How to complete this task
Copy every line that holds the string "accuracy" from the data below.
┄┄┄┄┄┄┄┄┄┄┄┄┄┄┄┄┄┄┄┄
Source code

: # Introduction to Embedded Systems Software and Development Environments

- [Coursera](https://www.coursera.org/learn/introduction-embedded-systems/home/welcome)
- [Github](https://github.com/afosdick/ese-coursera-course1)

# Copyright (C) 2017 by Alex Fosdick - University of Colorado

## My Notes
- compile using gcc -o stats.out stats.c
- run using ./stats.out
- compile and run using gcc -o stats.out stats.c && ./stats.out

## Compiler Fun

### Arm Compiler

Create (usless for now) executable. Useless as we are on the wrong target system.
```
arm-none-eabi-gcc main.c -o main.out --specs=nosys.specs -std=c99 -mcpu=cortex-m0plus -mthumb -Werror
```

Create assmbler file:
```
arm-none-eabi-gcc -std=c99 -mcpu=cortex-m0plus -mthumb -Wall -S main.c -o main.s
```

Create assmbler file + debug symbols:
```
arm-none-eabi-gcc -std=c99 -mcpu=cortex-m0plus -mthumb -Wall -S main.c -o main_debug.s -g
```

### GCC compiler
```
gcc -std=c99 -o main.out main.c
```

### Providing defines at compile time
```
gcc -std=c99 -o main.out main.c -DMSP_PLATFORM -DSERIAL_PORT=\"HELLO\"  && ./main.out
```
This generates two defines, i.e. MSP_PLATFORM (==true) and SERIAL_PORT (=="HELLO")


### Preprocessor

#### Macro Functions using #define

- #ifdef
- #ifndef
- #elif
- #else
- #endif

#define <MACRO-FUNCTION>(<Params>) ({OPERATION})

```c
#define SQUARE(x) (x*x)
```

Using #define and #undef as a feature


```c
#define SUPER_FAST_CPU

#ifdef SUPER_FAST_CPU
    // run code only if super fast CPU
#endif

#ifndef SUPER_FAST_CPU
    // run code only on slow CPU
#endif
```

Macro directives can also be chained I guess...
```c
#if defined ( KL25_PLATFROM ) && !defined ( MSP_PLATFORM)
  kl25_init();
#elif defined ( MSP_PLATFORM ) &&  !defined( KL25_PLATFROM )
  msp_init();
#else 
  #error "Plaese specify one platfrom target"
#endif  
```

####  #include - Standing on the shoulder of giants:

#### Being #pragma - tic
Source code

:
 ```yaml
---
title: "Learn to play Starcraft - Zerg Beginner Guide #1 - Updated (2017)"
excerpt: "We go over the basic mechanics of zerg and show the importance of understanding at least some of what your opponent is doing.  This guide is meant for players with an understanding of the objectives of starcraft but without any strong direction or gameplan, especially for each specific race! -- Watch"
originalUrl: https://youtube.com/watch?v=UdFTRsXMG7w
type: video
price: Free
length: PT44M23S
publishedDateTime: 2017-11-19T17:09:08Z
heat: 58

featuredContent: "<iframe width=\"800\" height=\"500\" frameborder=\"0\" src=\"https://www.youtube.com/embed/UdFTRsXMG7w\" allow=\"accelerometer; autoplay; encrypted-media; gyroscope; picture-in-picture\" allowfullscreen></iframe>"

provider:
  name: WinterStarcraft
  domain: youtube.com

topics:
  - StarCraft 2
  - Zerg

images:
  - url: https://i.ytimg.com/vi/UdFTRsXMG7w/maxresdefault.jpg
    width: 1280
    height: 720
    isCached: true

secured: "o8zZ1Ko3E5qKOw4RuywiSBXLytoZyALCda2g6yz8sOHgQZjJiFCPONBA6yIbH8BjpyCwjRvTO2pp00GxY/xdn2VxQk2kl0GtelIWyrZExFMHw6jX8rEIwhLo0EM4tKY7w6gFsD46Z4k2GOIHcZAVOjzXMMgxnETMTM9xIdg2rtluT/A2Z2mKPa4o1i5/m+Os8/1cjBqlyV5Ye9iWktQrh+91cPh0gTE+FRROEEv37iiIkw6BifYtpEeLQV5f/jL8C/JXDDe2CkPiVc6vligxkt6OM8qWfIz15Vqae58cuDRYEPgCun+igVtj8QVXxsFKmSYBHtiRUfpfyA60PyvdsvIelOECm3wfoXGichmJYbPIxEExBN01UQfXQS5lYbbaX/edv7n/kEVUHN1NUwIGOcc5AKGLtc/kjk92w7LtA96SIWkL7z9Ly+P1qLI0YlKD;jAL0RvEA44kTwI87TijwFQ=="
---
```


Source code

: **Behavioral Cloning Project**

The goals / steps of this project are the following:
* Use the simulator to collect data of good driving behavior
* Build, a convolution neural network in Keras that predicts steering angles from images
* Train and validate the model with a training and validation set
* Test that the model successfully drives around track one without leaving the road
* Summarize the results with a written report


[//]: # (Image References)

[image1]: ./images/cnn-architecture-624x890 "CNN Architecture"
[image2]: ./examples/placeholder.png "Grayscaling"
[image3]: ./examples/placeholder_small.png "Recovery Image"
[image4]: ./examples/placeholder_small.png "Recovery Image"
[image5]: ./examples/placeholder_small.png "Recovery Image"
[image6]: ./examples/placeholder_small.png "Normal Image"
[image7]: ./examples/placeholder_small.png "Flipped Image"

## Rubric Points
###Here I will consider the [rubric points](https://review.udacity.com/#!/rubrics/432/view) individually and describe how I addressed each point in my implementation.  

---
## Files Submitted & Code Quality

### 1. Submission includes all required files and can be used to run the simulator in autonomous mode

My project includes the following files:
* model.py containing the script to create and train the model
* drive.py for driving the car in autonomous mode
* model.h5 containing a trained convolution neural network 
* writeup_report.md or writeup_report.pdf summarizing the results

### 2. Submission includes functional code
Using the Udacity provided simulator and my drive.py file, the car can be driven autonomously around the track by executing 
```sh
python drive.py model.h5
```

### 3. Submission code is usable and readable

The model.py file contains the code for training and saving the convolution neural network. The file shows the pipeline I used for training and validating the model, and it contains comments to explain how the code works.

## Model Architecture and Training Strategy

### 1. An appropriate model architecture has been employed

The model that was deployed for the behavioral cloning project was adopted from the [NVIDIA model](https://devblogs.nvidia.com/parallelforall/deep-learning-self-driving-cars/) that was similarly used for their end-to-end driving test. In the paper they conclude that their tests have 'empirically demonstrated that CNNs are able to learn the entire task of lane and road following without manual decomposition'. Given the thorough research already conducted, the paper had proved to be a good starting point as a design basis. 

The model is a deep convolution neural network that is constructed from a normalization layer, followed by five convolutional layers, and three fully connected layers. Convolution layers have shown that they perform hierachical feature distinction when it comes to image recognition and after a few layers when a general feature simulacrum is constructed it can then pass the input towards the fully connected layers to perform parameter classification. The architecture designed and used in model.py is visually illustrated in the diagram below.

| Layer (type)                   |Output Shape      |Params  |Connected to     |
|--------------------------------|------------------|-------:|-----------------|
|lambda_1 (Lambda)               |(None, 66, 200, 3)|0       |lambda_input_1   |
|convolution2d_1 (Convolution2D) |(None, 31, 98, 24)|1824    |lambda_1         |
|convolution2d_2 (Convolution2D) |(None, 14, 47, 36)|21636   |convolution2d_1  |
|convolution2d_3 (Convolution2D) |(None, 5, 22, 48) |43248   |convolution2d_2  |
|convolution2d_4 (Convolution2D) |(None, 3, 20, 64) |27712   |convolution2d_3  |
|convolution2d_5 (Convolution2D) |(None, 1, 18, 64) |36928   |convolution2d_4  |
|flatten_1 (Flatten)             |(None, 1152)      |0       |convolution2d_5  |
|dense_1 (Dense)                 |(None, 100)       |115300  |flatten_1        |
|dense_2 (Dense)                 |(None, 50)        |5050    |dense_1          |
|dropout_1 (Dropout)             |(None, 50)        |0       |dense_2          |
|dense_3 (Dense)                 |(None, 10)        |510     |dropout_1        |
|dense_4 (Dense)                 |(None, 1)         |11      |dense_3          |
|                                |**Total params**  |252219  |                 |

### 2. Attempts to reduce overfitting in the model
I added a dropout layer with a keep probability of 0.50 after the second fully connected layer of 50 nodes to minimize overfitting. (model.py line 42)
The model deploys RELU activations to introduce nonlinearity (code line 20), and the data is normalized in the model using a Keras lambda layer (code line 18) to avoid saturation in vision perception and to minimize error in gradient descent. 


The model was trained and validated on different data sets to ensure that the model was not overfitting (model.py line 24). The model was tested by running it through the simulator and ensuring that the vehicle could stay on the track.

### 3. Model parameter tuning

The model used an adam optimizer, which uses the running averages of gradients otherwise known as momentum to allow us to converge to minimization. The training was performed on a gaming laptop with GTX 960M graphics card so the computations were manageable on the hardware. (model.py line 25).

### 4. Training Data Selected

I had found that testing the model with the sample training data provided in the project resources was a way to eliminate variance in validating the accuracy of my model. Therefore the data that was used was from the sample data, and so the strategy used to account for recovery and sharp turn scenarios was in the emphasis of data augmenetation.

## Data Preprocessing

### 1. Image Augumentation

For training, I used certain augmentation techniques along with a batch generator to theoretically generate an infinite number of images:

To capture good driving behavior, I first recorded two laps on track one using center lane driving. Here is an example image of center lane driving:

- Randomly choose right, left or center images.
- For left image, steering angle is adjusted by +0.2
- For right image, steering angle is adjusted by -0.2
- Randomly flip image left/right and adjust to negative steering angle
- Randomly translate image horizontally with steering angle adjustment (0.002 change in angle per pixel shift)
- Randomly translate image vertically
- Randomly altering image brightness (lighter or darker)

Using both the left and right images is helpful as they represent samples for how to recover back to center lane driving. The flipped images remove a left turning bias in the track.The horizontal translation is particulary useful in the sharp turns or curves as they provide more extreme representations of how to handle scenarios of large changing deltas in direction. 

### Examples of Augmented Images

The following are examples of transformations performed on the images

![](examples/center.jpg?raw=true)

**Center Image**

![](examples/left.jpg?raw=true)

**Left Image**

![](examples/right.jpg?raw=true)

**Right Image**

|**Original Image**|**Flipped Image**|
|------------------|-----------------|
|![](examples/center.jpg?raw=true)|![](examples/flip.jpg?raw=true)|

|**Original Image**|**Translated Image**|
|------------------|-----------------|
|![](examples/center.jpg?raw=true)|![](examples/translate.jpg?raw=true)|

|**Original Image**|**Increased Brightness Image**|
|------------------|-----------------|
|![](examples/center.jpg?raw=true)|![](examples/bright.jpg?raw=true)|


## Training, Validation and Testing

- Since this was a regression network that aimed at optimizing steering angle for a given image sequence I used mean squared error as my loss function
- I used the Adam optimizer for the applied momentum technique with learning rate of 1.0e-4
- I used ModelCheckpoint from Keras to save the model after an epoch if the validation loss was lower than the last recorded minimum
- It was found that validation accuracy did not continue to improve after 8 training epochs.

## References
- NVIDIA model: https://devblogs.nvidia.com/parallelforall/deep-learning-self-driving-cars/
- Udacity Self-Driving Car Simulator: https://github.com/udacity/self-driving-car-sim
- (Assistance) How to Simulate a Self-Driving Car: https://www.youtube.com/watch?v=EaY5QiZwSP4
┄┄┄┄┄┄┄┄┄┄┄┄┄┄┄┄┄┄┄┄
Your response
I had found that testing the model with the sample training data provided in the project resources was a way to eliminate variance in validating the accuracy of my model. Therefore the data that was used was from the sample data, and so the strategy used to account for recovery and sharp turn scenarios was in the emphasis of data augmenetation.
- It was found that validation accuracy did not continue to improve after 8 training epochs.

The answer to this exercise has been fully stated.